First ERC Grant to Tallinn University

In June 2018, the five-year project “Between the Times, Embattled Temporalities and Political Imagination in Interwar Europe” will begin at Tallinn University School of Humanities.

Liisi Keedus

In June 2018, the five-year project “Between the Times, Embattled Temporalities and Political Imagination in Interwar Europe” will begin at Tallinn University School of Humanities. The project is run by Senior Research Fellow Liisi Keedus and supported by the European Research Council with 1,425,000 Euros. Liisi is a returning researcher who came back to Estonia with the Mobilitas Pluss returning researcher programme.

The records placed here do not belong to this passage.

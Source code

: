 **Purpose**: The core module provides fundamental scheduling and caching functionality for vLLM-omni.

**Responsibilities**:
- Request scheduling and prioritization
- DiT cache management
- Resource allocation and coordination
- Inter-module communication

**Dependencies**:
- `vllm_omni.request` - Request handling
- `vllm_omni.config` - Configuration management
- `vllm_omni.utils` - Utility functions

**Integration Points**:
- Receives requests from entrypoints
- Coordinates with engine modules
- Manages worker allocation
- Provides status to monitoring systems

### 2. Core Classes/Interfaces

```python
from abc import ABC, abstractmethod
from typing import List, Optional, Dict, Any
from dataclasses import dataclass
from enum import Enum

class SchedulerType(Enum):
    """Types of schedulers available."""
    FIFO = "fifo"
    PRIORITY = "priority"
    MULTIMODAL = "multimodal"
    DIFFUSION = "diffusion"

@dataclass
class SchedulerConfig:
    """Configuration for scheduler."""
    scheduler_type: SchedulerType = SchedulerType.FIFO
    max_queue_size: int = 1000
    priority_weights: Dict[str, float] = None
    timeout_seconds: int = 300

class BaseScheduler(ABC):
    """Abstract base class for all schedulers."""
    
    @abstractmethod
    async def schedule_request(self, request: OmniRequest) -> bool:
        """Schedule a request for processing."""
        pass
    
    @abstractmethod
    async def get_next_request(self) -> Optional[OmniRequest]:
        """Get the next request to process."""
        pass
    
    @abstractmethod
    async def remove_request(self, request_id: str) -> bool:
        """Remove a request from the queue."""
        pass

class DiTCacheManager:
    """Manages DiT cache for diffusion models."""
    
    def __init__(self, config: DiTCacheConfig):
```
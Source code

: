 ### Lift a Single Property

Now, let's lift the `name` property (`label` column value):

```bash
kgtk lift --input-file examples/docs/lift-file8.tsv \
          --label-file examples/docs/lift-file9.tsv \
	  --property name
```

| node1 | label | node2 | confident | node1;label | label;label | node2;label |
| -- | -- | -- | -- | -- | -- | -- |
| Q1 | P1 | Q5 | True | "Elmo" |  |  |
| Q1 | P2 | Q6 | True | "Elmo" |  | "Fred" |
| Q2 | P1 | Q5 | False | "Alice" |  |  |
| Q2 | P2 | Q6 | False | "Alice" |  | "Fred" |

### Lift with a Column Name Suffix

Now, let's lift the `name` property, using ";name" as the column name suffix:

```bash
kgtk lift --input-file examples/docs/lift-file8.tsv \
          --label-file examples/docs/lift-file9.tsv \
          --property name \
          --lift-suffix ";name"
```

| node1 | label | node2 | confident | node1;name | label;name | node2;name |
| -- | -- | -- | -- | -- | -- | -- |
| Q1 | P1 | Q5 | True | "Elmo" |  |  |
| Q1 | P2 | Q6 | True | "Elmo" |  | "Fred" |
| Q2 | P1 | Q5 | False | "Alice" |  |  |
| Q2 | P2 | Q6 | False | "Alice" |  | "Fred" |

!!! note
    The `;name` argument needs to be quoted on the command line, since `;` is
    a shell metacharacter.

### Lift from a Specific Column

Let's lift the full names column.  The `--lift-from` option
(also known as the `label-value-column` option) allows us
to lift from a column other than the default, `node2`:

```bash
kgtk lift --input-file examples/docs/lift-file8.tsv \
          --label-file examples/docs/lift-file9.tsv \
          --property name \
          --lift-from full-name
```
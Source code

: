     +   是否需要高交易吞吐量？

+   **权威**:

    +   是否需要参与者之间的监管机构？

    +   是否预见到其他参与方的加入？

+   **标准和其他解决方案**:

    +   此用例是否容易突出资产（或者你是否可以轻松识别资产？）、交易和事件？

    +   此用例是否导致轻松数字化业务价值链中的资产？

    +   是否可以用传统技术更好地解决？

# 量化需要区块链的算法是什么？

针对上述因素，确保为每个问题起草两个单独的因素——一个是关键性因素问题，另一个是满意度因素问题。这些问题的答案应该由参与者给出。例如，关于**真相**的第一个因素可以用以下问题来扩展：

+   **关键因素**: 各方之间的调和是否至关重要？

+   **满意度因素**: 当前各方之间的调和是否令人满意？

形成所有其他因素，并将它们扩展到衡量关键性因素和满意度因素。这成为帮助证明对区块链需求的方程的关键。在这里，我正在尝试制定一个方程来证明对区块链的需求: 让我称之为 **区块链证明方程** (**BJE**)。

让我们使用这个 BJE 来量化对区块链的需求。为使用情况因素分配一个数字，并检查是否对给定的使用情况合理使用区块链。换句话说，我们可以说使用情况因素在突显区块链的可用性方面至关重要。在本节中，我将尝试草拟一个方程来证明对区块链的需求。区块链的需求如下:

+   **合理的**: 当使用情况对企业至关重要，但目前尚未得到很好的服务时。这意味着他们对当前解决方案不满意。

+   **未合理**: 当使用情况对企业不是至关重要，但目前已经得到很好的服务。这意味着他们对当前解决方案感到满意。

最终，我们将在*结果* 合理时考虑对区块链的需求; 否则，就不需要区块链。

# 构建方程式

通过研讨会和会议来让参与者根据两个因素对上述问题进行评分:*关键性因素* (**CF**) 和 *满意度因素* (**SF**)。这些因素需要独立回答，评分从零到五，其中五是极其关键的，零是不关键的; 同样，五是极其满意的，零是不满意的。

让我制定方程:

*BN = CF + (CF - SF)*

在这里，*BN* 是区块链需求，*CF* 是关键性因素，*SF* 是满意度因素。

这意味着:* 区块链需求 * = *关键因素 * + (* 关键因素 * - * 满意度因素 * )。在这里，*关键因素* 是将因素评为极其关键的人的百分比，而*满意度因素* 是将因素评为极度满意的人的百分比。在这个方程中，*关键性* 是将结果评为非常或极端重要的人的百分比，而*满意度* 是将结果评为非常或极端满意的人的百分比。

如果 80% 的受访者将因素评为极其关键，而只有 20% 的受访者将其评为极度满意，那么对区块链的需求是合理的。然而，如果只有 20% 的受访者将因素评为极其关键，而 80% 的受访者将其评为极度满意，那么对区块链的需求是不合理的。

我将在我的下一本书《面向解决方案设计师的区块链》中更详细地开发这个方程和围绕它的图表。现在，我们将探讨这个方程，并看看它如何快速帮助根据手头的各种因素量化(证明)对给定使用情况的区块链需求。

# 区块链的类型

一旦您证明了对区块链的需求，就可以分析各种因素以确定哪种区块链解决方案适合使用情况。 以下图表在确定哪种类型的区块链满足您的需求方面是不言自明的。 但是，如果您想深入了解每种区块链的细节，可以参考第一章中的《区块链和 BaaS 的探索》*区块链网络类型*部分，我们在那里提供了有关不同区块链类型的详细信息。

“In addition to myself, the project will be run by at least three post-docs and two PhD students. Some subjects are open to contribution by top researchers, e.g. art and literature researchers, and research philosophers,” explained Liisi Keedus and added that the project will organise at least 5 international research events (including conferences and summer universities) in Tallinn and share the results with a wider audience (e.g. via publishing e-learning materials). The project team is also happy to collaborate with museums.

“Progressivism has never been a systematically framed ideology, but it has a considerable role in the identity discourse of today’s Estonia and the European Union. On the other hand, the new reality of Europe is a deep crisis, which can be measured as the divide between the progressivist “horizon of expectation” and the newly disillusioned “space of experience”,” says Liisi explaining the idea behind the project. The project will map and analyse the paradigms that faced progressivism after World War I. “How did they dismantle the circular structure between ontological framework, epistemological claims and ethics of historical relativism, and what have been the most important political and theoretical echoes – and what is the legacy of all this?” are the questions Liisi and her team are looking to answer in the coming years.

In addition, Liisi Keedus calls on every teacher and museum curator to sign up in case they wish to collaborate with the project team.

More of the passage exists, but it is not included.